● **Exercise**: Output the listing below, keeping each line exactly as it stands.

::: Records for processing :::

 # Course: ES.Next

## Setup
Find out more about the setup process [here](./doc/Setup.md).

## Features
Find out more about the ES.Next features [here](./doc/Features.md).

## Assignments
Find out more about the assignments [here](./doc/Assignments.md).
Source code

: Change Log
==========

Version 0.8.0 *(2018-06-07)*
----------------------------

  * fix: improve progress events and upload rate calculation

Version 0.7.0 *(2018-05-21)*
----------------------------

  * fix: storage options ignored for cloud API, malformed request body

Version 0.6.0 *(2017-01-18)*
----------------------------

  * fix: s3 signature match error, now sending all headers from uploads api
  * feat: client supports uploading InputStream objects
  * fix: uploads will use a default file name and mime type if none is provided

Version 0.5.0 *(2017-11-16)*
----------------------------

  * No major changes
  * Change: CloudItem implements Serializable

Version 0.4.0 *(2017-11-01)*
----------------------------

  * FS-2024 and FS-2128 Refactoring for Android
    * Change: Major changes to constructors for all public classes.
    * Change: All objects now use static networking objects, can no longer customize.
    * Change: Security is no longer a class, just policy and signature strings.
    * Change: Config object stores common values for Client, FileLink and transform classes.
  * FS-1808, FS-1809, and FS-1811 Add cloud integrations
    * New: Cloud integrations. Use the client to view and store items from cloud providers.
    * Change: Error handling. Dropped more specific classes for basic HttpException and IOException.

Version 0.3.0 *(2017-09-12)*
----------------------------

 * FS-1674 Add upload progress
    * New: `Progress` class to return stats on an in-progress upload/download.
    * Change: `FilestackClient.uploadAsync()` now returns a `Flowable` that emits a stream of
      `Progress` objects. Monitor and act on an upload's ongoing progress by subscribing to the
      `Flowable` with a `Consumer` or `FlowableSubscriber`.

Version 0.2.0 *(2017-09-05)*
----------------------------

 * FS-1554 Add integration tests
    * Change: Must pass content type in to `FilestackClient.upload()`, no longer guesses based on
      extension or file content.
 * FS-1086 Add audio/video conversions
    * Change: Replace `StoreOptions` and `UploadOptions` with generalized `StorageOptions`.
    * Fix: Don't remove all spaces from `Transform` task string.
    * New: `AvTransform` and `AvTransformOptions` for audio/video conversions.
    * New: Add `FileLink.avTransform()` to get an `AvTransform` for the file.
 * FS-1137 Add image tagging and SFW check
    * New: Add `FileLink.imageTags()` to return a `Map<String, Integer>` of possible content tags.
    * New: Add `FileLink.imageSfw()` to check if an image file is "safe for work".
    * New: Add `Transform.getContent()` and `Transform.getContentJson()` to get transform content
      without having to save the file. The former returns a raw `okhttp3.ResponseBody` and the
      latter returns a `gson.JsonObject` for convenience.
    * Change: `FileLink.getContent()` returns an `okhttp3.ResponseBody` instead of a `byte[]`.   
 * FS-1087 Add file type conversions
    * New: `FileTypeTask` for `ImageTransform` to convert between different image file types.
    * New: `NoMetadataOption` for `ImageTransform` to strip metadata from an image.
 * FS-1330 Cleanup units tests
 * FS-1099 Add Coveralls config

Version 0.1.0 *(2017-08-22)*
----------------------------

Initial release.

:::

● **Written solution**:
 # Course: ES.Next

## Setup
Find out more about the setup process [here](./doc/Setup.md).

## Features
Find out more about the ES.Next features [here](./doc/Features.md).

## Assignments
Find out more about the assignments [here](./doc/Assignments.md).
Source code

: Change Log
==========

Version 0.8.0 *(2018-06-07)*
----------------------------

  * fix: improve progress events and upload rate calculation

Version 0.7.0 *(2018-05-21)*
----------------------------

  * fix: storage options ignored for cloud API, malformed request body

Version 0.6.0 *(2017-01-18)*
----------------------------

  * fix: s3 signature match error, now sending all headers from uploads api
  * feat: client supports uploading InputStream objects
  * fix: uploads will use a default file name and mime type if none is provided

Version 0.5.0 *(2017-11-16)*
----------------------------

  * No major changes
  * Change: CloudItem implements Serializable

Version 0.4.0 *(2017-11-01)*
----------------------------

  * FS-2024 and FS-2128 Refactoring for Android
    * Change: Major changes to constructors for all public classes.
    * Change: All objects now use static networking objects, can no longer customize.
    * Change: Security is no longer a class, just policy and signature strings.
    * Change: Config object stores common values for Client, FileLink and transform classes.
  * FS-1808, FS-1809, and FS-1811 Add cloud integrations
    * New: Cloud integrations. Use the client to view and store items from cloud providers.
    * Change: Error handling. Dropped more specific classes for basic HttpException and IOException.

Version 0.3.0 *(2017-09-12)*
----------------------------

 * FS-1674 Add upload progress
    * New: `Progress` class to return stats on an in-progress upload/download.
    * Change: `FilestackClient.uploadAsync()` now returns a `Flowable` that emits a stream of
      `Progress` objects. Monitor and act on an upload's ongoing progress by subscribing to the
      `Flowable` with a `Consumer` or `FlowableSubscriber`.

Version 0.2.0 *(2017-09-05)*
----------------------------

 * FS-1554 Add integration tests
    * Change: Must pass content type in to `FilestackClient.upload()`, no longer guesses based on
      extension or file content.
 * FS-1086 Add audio/video conversions
    * Change: Replace `StoreOptions` and `UploadOptions` with generalized `StorageOptions`.
    * Fix: Don't remove all spaces from `Transform` task string.
    * New: `AvTransform` and `AvTransformOptions` for audio/video conversions.
    * New: Add `FileLink.avTransform()` to get an `AvTransform` for the file.
 * FS-1137 Add image tagging and SFW check
    * New: Add `FileLink.imageTags()` to return a `Map<String, Integer>` of possible content tags.
    * New: Add `FileLink.imageSfw()` to check if an image file is "safe for work".
    * New: Add `Transform.getContent()` and `Transform.getContentJson()` to get transform content
      without having to save the file. The former returns a raw `okhttp3.ResponseBody` and the
      latter returns a `gson.JsonObject` for convenience.
    * Change: `FileLink.getContent()` returns an `okhttp3.ResponseBody` instead of a `byte[]`.   
 * FS-1087 Add file type conversions
    * New: `FileTypeTask` for `ImageTransform` to convert between different image file types.
    * New: `NoMetadataOption` for `ImageTransform` to strip metadata from an image.
 * FS-1330 Cleanup units tests
 * FS-1099 Add Coveralls config

Version 0.1.0 *(2017-08-22)*
----------------------------

Initial release.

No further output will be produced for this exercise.